Une fable “fantasticomique” et burlesque
À Paris, les gens font la queue pour visiter le musée du Louvre. A l’entrée, des bacs, comme dans les zones de contrôle des aéroports, permettent aux hommes de plus de dix-huit ans de déposer tous leurs vêtements. C’est le nouveau protocole. A l’intérieur les dames et les enfants restent habillés mais les hommes sont nus. Par endroit, des « Cabines de redescente émotionnelle » permettent de soulager des tensions. Pourquoi une telle situation ?
Six mois avant, des ados se photographient tenant les seins de statues, caressent leurs fesses. Des hommes font des remarques désobligeantes, lancent des regards lubriques, ont des gestes déplacés.
Teresa fume une cigarette avec Nadir avant d’aller travailler. Elle fait le ménage depuis trente ans, il est gardien de nuit depuis deux ans et étudiant le jour. Elle lui fait part de son souci. Elle entend, et elle parle, aux statues, aux femmes dans les tableaux. Les dames nues se plaignent du manque de respect des hommes. Elles veulent se révolter.

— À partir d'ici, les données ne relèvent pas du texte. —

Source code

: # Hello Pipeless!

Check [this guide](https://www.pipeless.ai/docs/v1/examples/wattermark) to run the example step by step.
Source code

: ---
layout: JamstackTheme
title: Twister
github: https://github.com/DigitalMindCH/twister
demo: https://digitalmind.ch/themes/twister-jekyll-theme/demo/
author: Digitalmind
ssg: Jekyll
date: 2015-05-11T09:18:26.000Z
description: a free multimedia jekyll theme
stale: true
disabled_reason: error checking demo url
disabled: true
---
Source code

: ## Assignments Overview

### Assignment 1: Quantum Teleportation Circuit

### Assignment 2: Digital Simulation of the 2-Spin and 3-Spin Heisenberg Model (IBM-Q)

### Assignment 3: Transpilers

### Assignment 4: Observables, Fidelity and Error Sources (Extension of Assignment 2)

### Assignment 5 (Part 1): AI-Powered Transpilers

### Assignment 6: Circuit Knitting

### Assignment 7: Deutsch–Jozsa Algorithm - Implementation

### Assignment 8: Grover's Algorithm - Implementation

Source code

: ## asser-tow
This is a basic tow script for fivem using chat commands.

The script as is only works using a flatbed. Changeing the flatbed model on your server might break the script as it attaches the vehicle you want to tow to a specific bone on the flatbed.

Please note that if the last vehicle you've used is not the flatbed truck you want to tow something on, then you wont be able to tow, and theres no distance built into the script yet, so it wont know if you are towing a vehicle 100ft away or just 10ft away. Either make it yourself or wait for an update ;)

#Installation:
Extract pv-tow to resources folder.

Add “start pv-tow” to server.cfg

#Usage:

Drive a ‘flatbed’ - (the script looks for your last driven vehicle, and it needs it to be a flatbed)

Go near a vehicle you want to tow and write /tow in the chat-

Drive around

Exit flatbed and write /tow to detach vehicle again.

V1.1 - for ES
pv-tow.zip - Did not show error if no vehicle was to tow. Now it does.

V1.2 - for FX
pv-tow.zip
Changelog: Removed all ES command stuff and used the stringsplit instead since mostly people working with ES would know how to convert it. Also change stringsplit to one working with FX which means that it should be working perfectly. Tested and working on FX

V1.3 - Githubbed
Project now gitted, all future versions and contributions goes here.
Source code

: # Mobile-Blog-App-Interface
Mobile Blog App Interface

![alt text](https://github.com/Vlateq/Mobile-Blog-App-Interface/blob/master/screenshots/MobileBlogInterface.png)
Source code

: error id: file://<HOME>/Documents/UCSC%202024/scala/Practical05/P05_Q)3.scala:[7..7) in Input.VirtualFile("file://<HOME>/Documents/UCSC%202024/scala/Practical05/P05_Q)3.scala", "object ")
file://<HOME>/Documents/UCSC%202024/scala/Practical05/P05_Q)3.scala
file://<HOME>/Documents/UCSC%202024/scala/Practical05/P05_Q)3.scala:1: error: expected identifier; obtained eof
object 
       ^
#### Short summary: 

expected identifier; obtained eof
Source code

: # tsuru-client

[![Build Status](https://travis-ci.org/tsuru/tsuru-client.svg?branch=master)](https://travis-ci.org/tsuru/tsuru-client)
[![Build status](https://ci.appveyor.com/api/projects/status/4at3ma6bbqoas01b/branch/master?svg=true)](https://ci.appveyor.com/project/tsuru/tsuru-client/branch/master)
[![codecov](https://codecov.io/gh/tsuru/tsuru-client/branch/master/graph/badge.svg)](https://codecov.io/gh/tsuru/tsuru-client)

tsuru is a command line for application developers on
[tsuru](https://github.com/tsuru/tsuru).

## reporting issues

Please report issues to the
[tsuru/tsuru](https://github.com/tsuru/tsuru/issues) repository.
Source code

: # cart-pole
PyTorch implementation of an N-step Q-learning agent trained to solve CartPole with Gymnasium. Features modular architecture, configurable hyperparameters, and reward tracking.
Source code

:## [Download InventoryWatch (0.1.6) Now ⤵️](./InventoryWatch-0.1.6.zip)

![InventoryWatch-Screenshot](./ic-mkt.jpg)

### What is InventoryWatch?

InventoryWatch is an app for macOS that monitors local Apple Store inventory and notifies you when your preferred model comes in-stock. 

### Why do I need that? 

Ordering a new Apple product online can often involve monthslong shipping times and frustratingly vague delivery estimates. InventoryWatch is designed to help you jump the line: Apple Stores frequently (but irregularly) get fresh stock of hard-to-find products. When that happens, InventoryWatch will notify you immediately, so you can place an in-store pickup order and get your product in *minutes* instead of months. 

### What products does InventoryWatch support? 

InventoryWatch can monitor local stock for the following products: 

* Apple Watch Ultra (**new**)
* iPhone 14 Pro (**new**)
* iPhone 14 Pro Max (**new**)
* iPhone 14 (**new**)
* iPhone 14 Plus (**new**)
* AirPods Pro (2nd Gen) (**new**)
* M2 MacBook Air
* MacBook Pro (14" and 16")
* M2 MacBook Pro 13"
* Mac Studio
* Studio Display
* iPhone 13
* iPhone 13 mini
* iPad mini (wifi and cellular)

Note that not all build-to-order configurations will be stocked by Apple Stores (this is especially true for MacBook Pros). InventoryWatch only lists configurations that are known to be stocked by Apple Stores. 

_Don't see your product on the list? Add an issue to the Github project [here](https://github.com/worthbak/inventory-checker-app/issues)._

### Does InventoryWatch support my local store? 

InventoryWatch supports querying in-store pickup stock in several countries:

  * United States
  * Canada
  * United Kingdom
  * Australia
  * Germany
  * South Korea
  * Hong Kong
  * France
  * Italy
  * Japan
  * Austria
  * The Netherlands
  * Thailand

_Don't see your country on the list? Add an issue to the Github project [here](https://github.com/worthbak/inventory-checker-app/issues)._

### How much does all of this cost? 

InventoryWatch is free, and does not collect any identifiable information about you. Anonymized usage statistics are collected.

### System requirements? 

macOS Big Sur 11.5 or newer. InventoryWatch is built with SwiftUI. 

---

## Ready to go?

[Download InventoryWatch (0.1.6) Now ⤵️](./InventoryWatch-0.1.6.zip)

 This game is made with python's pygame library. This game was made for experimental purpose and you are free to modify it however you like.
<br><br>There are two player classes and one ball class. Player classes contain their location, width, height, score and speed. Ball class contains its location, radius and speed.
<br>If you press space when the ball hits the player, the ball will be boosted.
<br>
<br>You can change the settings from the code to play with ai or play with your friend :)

Teresa leur promet de parler de leurs revendications au directeur. Lorsque le lendemain elle expose la situation il l’a prend pour une folle et la licencie. Elle demande à Nadir d’expliquer qu’elle a échoué. Les statues deviennent invisibles, vite suiviespar les dames nues des tableaux. L’incompréhension, puis la panique s’empare des responsables qui, dans un premier temps, ferment le musée en attendant de trouver une solution…
Avec ce nouvel album, l’auteure fait du corps féminin le sujet principal pour dénoncer la façon dont il est sexualisé, dont il est montré aux yeux de tous et la manière dont il est traité dans les œuvres. La nudité masculine, largement dévoilée par la statuaire grecque, puis romaine, est la plupart du temps l’illustration de la force et du courage. Celle des femmes se décrit dans des positions de soumission, voire d’humiliation.
Il faut dire que, tant dans la mythologie grecque que dans la Bible, les scènes décrites ont été le prétexte à mettre les femmes en position vulnérable, à la merci des hommes. Zelba prend l’exemple significatif de Suzanne (Bible — Livre de Daniel, Chap. 13), femme belle et pieuse, surprise dans son bain. Parce qu’elle ne veut pas leur céder, elle est accusée d’adultère par deux vieux juges, mais innocentée par Daniel. L’auteure montre alors quelques traitements que les artistes ont fait de cette situation, allant même à la montrer provocatrice. Personne n’a illustré la reconnaissance de son innocence et la lapidation des deux lubriques.
Elle définit la place des femmes artistes, leurs difficultés pour exister, contraintes souvent de suivre les mêmes codes que leurs pendants masculins en faisant des nus. Elle révèle qu’il n’y a que VINGT-NEUF femmes artistes dont des œuvres sont exposées au Louvre contre plusieurs centaines, voire plus, de messieurs. Et elle montre aussi le décalage dans le quotidien, le harcèlement vécu journellement par les femmes, la discrimination pour les postes de travail.
Si les arguments de Zelba sont solides, pertinents, judicieux et étayés, elle manie l’humour avec délice, n’hésitant pas à affirmer ses démonstrations au premier degré mais user avec maestria du second degré. Et c’est un régal !
Il faut saluer les responsables du musée d’avoir accepté de co-éditer cet album, une belle démonstration et dénonciation du statut de la femme et de la manière dont son corps est exploité. C’est également un hommage à ceux qui travaillent au quotidien dans le plus grand musée du monde.
Avec un dessin très particulier, entre caricature et semi-réalisme, mais très académique quand il s’agit de reproduire les œuvres qui entrent dans les planches, Zelba donne des pages denses, splendides dans leur cadre éclaté.
Un superbe album qui traite en profondeur, et avec humour cependant, d’un sujet bien intolérable et que l’auteure termine sur un joli pied-de-nez.
serge perraud
Zelba, Le grand incident, Futuropolis et Louvre éditions, août 2023, 128 p. — 23,50 €.